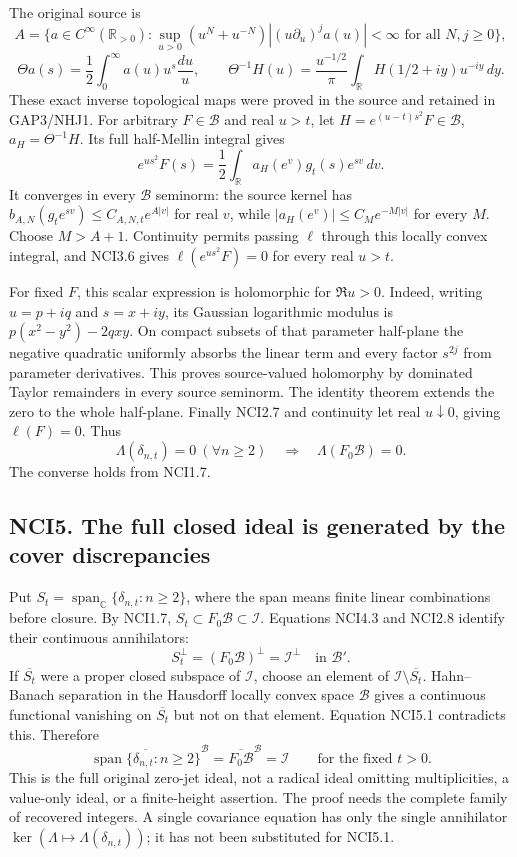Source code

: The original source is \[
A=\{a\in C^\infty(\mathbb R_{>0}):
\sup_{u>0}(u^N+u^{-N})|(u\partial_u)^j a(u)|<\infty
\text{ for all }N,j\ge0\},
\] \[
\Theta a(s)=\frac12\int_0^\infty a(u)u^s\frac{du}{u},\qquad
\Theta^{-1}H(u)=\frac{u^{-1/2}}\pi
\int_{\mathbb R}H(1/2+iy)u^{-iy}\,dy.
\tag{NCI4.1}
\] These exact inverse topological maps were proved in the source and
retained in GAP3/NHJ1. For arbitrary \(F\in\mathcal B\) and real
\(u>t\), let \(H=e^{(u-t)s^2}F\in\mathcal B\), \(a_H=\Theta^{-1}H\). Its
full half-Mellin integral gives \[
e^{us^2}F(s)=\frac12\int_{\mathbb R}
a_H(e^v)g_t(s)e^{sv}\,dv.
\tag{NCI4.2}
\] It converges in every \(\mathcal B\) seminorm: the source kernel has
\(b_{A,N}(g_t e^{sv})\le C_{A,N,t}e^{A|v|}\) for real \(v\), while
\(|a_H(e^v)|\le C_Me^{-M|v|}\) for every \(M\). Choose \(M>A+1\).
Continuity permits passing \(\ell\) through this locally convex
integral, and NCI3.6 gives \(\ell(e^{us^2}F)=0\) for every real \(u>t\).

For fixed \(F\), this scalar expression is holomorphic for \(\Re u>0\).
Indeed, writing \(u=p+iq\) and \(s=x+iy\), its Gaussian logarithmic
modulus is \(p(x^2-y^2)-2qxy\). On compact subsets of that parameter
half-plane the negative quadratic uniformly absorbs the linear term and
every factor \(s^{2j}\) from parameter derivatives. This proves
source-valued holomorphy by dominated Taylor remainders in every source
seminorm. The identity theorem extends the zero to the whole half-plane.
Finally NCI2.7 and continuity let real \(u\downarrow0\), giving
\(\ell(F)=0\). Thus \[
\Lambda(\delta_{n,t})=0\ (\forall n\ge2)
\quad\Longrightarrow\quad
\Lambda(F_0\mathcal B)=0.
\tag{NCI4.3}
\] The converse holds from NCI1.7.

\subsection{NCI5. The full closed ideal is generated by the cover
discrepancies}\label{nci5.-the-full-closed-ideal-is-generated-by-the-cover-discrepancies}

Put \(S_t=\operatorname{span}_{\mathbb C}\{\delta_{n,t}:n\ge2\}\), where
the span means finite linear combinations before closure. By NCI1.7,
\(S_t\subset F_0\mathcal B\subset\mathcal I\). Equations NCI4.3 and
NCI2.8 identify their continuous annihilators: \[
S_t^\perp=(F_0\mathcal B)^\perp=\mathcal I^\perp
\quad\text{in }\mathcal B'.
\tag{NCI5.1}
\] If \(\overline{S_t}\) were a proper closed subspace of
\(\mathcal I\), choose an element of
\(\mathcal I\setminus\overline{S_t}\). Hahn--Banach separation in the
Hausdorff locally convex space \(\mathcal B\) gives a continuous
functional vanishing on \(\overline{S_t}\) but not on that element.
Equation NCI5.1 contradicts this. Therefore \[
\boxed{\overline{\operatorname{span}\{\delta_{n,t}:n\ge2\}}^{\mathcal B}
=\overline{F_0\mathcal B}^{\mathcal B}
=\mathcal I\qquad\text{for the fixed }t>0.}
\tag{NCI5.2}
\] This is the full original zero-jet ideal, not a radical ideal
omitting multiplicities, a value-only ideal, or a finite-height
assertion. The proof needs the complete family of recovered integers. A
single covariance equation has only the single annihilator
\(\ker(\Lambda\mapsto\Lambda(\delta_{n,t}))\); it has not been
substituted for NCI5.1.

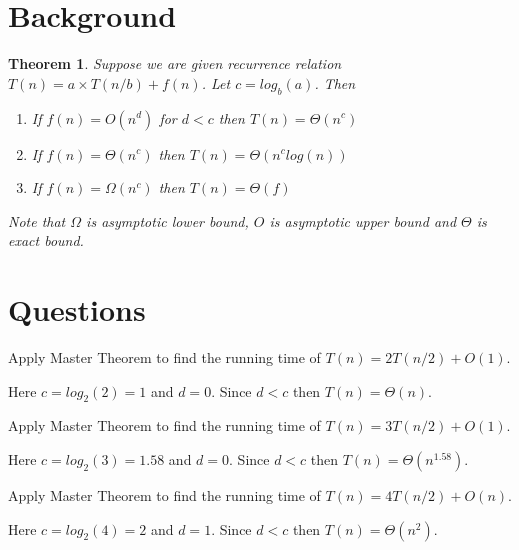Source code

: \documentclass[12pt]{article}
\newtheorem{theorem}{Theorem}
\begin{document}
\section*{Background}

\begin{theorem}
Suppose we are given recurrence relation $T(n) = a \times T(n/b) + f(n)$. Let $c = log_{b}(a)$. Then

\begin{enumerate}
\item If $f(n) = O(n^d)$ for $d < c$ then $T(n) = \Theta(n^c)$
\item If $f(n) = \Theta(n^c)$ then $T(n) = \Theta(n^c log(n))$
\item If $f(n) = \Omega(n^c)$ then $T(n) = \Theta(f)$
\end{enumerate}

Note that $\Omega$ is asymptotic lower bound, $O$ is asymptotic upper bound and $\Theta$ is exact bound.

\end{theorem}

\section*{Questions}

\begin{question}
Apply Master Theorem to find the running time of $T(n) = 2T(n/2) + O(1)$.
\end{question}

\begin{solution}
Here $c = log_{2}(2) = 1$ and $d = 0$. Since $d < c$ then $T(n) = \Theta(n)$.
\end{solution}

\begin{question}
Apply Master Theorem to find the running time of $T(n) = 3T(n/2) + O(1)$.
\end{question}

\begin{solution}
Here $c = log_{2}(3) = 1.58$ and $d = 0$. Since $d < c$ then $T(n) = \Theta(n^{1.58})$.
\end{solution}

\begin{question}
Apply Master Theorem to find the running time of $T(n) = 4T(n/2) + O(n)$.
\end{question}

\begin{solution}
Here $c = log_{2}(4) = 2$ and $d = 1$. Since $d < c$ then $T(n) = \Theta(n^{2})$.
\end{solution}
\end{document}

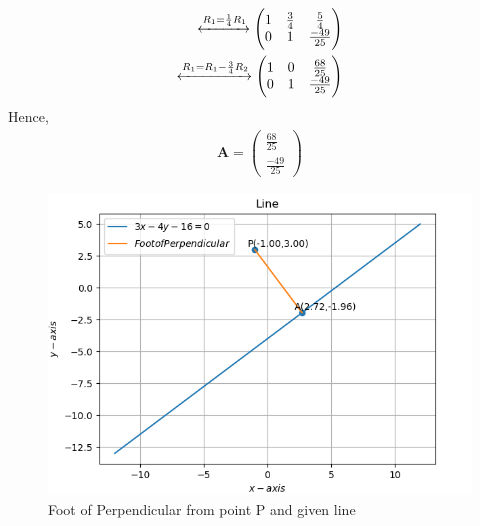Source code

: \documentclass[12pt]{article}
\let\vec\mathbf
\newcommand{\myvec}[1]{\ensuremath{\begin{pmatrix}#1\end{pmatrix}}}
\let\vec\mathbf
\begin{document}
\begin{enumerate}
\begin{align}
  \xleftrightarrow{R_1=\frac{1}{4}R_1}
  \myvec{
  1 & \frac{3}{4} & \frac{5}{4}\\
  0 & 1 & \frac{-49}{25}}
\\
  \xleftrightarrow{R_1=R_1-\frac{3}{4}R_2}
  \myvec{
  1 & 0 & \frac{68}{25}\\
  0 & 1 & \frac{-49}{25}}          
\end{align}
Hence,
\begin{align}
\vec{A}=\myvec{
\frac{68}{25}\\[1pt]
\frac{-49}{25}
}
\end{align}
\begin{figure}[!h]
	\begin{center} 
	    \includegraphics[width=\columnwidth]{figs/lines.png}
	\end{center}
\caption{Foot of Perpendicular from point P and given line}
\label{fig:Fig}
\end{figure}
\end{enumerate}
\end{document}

============

● Task statement
List every line in the records above that contains the word "closed".

● Result
\subsection{NCI5. The full closed ideal is generated by the cover
discrepancies}\label{nci5.-the-full-closed-ideal-is-generated-by-the-cover-discrepancies}
\] If \(\overline{S_t}\) were a proper closed subspace of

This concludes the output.